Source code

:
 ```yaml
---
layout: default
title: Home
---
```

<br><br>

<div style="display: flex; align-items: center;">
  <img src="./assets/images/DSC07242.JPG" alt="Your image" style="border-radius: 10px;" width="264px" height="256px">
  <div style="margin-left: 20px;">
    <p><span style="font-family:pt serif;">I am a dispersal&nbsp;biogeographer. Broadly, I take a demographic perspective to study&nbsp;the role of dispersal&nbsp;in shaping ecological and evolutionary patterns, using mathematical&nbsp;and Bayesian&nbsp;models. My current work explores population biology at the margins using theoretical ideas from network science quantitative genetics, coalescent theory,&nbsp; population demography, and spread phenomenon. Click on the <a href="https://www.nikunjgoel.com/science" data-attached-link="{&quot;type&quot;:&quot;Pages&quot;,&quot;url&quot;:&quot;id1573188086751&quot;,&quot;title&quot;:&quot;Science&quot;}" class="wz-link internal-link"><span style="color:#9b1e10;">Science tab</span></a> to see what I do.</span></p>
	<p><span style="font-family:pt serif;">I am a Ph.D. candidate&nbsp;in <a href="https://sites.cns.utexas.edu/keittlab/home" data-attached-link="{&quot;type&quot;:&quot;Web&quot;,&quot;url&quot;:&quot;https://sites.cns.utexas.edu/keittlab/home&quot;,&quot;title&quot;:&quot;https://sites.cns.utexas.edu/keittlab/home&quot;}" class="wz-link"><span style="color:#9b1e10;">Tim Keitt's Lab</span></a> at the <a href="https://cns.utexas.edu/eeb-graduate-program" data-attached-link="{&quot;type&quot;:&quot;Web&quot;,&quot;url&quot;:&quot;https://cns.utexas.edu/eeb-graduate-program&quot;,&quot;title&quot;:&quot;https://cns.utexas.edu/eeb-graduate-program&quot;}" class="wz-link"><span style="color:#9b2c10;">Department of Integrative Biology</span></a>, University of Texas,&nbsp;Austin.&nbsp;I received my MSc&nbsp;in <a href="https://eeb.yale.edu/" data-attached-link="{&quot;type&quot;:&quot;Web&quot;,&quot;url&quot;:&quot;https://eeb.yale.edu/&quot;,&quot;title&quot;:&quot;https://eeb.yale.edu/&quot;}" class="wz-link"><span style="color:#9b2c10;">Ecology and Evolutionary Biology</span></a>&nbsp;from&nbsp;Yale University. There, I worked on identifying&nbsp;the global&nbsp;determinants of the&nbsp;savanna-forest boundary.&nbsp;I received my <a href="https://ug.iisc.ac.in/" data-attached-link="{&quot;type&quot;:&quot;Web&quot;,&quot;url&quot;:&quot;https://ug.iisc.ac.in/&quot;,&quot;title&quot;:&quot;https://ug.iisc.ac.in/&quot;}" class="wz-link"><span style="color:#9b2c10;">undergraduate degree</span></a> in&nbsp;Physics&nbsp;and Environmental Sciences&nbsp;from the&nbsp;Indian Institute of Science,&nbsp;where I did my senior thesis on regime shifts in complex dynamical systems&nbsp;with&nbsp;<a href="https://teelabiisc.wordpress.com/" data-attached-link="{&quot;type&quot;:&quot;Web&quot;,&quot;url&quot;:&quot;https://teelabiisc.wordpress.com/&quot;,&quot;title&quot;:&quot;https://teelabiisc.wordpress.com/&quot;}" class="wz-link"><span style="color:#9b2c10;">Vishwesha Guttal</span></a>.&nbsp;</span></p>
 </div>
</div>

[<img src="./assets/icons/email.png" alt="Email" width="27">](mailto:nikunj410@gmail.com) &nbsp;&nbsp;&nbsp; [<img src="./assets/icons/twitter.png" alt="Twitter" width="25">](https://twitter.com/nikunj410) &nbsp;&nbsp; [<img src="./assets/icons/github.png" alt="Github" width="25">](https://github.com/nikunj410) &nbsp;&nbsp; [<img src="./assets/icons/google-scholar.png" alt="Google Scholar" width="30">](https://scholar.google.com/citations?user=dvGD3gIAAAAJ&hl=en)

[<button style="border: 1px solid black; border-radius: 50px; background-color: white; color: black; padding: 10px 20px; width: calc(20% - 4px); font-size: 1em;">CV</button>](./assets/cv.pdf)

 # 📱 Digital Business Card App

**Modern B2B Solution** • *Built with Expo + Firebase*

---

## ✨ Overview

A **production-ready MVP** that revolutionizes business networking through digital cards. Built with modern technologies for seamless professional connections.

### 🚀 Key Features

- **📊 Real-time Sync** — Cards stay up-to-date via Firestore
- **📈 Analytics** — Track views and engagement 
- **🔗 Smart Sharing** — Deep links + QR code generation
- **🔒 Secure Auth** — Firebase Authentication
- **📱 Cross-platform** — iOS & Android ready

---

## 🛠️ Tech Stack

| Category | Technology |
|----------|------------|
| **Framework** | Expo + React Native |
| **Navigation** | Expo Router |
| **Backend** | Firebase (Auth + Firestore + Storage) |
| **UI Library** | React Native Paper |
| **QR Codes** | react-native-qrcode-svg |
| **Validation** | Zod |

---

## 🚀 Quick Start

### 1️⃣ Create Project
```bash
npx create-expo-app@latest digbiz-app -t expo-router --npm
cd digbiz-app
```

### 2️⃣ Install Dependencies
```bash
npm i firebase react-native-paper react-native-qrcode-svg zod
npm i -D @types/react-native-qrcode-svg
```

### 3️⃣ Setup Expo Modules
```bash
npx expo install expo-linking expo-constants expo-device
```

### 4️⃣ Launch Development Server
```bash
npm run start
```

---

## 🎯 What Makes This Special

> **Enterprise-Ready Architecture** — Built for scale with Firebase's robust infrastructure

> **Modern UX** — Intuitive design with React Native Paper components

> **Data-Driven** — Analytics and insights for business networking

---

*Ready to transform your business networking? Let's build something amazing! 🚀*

-=-=-=-=-

** Exercise details **
Search the entries for the word "qrcode" and show every line that has it.

** Result below **
| **QR Codes** | react-native-qrcode-svg |
npm i firebase react-native-paper react-native-qrcode-svg zod
npm i -D @types/react-native-qrcode-svg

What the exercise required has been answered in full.